Он никогда не навязывал своих личных пристрастий и вкусов, предоставляя каждому из нас право на собственный вкус и выбор. Я думаю, что важнейшим и решающим фактором в определении моего личного пути в науке об искусстве был мой переход из голландско — фламандского отдела картинной галереи музея во французский и вообще мое обращение к искусству Франции, а потом Англии и Америки XVIII-XX веков. Должен с благодарностью отметить, что первой побудительной причиной стало здесь прочтение одной статьи Нины Викторовны Яворской о французской живописи XIX века, которая осталась одним из главных, основных предметов моих научных интересов (хотя с Н. В. Яворской уже в середине 30–х годов я бесконечно далеко разошелся в своей оценке французских мастеров XIX века). Наташа осталась в голландско — фламандском отделе до конца своего пребывания в музее — до 1940 года. Но во французском отделе я встретился с совсем иной ситуацией. Сотрудницами французского отдела были очень разные, но равно яркие и незаурядные Вера Николаевна Вольская — красивая, гордая, но милая и привлекательная, ставшая в скором времени женой В. Н. Лазарева и ближайшей подругой Наташи, — и Анна Николаевна Замятина, умная, язвительная, на редкость остроумная, порядочная бездельница (впоследствии ее характер очень испортился, но до этого было еще далеко). Но, к сожалению, заведовала отделом очень неприятная особа — Е. В.Гольдингер, довольно бесталанная художница, ни к какой науке об искусстве абсолютно не причастная, а главное — очень злой и непорядочный человек и совсем никуда не годный руководитель. Не удивительно, что у нас троих (то есть у меня, В. Н.Вольской и А. Н. Замятиной) сразу образовался единый фронт против нашего начальства, полное с Гольдингер несогласие и расхождение во всех делах, что не украшало ежедневную обстановку в отделе. Виктор Никитич, видимо, не сразу разобрался в полном ее научном невежестве, придя в негодование, когда в этом убедился.

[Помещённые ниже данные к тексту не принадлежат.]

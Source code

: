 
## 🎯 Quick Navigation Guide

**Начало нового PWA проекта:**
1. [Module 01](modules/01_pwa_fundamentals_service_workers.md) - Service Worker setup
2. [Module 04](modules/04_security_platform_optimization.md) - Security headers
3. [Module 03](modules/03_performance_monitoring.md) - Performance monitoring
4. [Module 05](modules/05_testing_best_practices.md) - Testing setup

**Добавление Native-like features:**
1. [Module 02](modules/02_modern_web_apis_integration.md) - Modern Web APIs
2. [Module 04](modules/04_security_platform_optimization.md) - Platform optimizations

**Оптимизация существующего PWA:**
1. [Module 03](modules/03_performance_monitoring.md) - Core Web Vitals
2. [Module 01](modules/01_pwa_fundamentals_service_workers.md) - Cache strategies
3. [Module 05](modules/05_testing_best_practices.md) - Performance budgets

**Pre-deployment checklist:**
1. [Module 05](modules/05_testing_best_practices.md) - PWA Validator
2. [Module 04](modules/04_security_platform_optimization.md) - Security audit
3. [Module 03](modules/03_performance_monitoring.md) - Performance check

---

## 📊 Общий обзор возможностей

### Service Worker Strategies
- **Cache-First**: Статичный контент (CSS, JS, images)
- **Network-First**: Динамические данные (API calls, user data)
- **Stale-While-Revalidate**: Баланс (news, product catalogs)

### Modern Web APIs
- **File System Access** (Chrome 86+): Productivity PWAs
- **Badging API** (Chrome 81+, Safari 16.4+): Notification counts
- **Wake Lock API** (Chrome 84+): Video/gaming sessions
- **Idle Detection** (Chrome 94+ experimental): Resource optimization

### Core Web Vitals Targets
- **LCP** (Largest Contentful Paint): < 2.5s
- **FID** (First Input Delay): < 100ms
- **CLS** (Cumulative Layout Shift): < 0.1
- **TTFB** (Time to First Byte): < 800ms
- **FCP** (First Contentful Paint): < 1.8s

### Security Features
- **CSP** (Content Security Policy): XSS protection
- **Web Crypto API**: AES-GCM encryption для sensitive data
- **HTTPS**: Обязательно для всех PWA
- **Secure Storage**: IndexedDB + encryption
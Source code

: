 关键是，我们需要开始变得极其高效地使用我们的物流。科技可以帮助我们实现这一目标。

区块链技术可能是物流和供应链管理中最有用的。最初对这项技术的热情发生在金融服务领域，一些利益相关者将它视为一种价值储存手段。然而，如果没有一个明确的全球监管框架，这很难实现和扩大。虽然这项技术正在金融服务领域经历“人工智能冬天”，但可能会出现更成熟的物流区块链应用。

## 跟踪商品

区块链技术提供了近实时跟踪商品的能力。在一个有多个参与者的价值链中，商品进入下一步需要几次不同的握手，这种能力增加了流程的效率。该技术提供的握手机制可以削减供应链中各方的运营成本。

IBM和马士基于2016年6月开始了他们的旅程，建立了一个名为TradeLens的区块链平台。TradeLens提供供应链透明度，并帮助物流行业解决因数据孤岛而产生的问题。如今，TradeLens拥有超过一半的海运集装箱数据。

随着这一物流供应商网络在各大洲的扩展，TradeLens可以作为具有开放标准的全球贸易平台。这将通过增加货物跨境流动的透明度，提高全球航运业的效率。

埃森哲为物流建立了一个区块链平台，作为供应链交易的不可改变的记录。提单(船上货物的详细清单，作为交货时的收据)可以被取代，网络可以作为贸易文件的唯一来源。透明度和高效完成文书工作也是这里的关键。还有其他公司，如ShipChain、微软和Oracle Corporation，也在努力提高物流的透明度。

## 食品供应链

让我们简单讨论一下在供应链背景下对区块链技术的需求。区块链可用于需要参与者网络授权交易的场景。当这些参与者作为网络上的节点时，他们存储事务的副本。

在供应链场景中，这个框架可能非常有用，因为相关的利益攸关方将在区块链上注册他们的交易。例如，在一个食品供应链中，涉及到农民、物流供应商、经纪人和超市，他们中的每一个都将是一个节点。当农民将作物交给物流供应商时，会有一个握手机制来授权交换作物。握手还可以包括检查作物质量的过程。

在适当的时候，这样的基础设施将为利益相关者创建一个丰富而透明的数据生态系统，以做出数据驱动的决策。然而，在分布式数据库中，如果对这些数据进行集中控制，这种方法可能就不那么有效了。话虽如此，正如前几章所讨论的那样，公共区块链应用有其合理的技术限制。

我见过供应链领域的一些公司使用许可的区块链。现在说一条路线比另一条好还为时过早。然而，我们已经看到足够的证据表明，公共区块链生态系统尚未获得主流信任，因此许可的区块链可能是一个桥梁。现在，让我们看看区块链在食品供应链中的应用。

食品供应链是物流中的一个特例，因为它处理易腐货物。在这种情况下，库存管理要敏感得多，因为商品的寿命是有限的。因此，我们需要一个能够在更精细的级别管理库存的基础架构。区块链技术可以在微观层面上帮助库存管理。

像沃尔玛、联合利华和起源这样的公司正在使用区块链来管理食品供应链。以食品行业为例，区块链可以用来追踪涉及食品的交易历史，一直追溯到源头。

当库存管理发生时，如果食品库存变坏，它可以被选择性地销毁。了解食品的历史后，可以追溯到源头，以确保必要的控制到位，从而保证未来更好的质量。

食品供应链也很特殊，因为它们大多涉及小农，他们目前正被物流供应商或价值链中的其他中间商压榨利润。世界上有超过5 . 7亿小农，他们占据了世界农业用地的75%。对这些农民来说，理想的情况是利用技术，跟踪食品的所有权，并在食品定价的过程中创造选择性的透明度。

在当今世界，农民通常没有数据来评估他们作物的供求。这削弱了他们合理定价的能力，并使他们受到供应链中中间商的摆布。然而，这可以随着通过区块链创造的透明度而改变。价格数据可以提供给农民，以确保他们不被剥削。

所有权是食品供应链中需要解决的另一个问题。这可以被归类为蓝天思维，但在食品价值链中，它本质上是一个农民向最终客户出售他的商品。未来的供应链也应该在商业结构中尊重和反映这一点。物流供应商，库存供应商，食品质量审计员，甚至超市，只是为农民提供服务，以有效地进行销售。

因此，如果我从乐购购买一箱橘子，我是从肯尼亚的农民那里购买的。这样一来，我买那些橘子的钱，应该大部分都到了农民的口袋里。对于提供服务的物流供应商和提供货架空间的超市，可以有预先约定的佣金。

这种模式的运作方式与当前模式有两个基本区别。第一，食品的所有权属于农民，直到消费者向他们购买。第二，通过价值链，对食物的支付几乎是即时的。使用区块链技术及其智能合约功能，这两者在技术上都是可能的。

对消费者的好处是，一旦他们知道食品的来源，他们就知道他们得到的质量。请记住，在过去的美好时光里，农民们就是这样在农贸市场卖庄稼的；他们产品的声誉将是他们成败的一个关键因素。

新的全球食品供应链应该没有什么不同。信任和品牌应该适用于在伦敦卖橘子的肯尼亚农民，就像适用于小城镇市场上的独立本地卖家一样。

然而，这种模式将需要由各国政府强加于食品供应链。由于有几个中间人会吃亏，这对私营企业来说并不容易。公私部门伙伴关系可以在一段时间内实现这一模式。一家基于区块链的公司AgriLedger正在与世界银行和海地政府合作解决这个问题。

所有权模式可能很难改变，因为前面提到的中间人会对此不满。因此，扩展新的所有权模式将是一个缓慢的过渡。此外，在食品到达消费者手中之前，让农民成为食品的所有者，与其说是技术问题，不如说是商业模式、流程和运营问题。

Третьим отделом галереи, итальянским, ведал Дмитрий Иванович Щукин, замечательный коллекционер, чья прекрасная коллекция картин итальянских, голландских и французских мастеров была одним из украшений галереи Музея изобразительных искусств, человек, отличавшийся отменным вкусом и знаниями. Его сотрудницей была милейшая Мария Зармайровна Мсерианц, экспансивная, восторженная, влюбленная в Виктора Никитича армянка, много старше нас, бывшая секретарем всей картинной галереи. С ней у нас с Наташей быстро установились самые сердечные отношения.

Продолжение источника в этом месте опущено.